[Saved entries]
------------------------------------------------

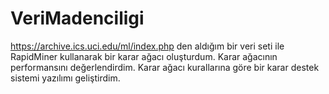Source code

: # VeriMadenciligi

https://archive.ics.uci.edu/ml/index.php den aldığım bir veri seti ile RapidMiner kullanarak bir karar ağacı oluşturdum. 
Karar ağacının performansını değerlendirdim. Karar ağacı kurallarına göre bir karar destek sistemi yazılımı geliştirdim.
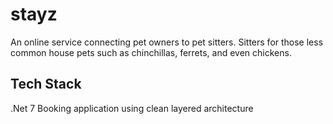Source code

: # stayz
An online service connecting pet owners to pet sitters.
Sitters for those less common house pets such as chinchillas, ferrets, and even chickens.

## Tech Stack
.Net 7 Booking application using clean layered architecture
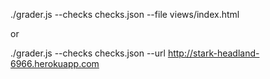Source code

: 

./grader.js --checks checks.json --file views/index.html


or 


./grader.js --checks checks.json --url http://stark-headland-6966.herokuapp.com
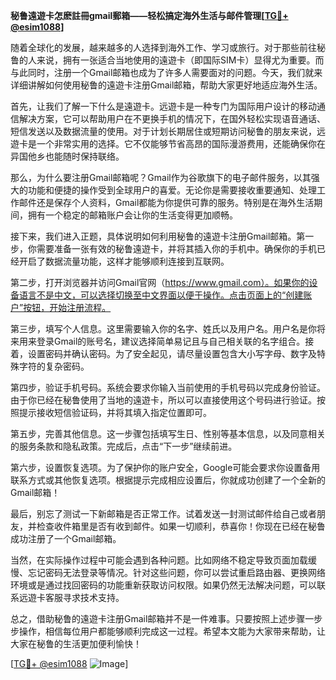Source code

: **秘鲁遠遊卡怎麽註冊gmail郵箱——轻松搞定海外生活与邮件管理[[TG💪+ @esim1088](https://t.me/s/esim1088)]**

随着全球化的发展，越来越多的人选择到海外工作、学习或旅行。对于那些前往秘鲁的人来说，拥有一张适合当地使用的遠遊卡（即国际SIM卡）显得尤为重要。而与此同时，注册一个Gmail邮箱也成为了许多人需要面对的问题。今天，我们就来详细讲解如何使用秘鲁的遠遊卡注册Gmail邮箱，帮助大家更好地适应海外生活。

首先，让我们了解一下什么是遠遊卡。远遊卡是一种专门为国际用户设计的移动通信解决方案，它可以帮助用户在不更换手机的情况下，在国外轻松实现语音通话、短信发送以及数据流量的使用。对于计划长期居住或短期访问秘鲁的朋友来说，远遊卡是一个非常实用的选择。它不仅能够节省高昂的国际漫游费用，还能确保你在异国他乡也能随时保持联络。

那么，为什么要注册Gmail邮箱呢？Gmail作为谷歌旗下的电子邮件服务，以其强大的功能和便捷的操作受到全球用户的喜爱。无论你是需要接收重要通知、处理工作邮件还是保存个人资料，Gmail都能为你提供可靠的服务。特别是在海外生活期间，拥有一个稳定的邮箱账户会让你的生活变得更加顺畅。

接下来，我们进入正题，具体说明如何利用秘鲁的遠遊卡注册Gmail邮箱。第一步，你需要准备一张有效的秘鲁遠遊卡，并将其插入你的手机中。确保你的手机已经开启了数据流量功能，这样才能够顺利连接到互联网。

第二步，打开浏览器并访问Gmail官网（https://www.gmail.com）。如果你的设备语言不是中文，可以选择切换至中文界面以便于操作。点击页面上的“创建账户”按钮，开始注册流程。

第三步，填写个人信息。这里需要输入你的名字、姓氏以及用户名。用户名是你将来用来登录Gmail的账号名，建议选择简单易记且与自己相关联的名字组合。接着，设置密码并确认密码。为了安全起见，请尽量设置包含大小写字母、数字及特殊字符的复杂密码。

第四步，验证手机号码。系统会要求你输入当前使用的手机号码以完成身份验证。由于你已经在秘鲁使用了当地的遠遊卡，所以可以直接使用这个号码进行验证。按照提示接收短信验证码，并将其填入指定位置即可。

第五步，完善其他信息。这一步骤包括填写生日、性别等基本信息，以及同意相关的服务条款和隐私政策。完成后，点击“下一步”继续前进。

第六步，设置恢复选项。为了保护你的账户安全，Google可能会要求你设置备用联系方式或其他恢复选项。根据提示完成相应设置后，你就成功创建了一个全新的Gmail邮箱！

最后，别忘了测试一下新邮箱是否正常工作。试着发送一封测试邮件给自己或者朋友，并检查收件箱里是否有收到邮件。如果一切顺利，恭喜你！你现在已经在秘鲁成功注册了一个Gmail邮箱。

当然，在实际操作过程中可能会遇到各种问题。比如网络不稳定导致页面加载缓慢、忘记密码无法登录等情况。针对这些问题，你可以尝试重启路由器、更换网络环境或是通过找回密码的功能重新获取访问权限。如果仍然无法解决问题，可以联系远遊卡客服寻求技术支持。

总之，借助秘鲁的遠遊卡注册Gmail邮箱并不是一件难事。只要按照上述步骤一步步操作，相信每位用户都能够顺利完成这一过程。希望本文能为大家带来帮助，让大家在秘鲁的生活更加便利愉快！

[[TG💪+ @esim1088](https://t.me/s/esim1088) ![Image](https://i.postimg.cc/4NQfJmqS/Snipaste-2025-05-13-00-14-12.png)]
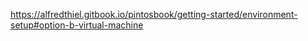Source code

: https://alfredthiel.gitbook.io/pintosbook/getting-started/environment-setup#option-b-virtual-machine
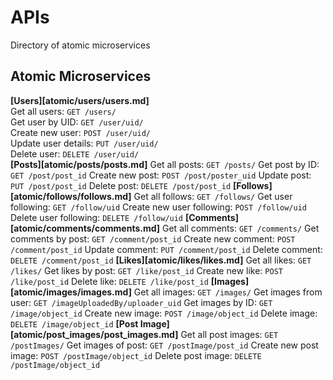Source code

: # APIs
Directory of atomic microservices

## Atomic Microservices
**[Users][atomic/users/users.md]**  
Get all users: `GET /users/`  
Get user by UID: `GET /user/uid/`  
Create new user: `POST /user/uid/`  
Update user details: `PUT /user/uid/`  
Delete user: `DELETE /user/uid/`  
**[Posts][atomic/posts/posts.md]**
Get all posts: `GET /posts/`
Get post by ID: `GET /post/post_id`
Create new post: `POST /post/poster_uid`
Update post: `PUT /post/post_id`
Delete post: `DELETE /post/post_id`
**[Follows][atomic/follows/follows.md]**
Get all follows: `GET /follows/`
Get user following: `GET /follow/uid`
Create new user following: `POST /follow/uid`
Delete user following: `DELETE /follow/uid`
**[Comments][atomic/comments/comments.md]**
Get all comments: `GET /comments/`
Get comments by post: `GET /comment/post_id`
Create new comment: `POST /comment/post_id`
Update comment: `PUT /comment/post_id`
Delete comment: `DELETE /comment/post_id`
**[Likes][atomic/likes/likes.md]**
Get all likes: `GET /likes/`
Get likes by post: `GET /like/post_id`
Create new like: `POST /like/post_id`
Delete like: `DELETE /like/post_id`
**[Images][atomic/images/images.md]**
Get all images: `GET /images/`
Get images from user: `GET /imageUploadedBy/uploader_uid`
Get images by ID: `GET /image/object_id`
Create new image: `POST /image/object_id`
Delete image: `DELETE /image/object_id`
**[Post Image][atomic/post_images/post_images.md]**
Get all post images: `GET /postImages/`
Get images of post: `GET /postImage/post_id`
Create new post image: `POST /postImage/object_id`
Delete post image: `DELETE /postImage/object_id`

------------------------------------------------

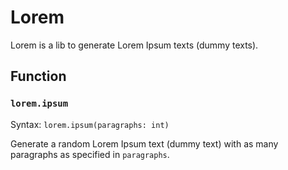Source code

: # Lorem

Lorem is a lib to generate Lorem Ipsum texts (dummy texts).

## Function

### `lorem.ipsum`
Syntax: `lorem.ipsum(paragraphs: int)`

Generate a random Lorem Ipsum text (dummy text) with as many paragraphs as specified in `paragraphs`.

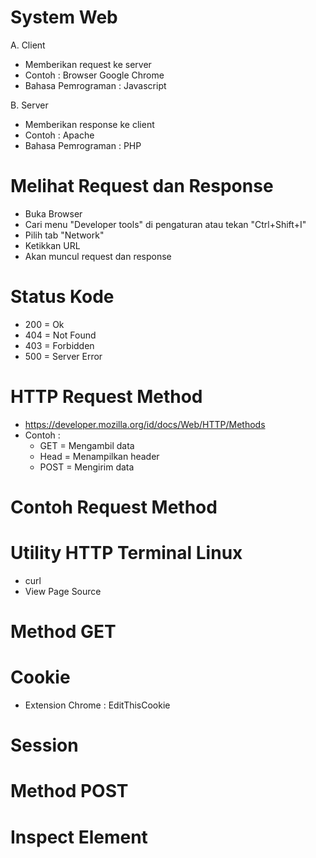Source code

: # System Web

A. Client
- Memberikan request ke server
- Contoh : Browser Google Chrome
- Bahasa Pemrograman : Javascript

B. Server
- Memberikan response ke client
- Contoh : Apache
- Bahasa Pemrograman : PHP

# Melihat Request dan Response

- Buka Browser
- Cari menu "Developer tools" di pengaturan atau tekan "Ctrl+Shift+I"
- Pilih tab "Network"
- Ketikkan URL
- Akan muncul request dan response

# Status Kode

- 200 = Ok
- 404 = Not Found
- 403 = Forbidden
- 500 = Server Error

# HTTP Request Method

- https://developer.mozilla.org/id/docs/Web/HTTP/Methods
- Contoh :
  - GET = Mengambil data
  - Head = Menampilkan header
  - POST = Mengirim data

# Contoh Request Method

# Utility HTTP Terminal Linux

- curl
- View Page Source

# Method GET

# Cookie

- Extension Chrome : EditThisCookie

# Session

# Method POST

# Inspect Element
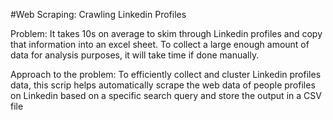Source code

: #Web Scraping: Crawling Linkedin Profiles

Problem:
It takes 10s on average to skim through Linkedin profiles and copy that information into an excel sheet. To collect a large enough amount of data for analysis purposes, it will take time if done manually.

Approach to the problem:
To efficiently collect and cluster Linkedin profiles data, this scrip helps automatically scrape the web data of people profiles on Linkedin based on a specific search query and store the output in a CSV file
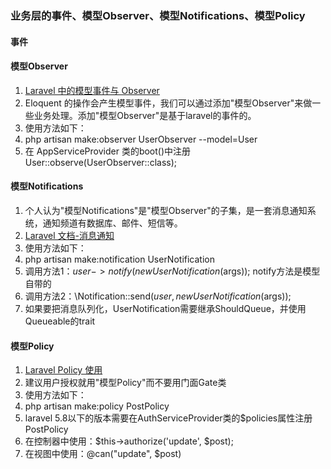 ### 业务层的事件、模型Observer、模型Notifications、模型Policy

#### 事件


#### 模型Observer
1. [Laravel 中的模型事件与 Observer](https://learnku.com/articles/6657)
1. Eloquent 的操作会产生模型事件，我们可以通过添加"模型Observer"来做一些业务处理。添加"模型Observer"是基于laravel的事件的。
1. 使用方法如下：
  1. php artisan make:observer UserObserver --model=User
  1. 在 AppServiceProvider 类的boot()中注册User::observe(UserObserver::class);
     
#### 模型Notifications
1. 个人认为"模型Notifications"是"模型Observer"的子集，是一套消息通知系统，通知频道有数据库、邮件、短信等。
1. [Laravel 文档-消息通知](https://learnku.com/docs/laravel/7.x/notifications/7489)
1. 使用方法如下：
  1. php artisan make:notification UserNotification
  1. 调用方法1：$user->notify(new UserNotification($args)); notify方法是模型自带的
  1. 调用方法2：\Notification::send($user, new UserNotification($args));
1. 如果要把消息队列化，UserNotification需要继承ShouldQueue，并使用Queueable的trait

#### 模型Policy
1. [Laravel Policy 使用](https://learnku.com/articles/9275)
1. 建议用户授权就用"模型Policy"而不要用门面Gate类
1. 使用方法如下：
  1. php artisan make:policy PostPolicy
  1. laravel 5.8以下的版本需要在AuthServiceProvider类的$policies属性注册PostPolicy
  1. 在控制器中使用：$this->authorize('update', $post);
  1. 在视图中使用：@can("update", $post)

------------------------------------------------

TASK DIRECTIONS: Consider the string "index". State how many lines of the data contain it, giving the number alone.

OUTPUT: 2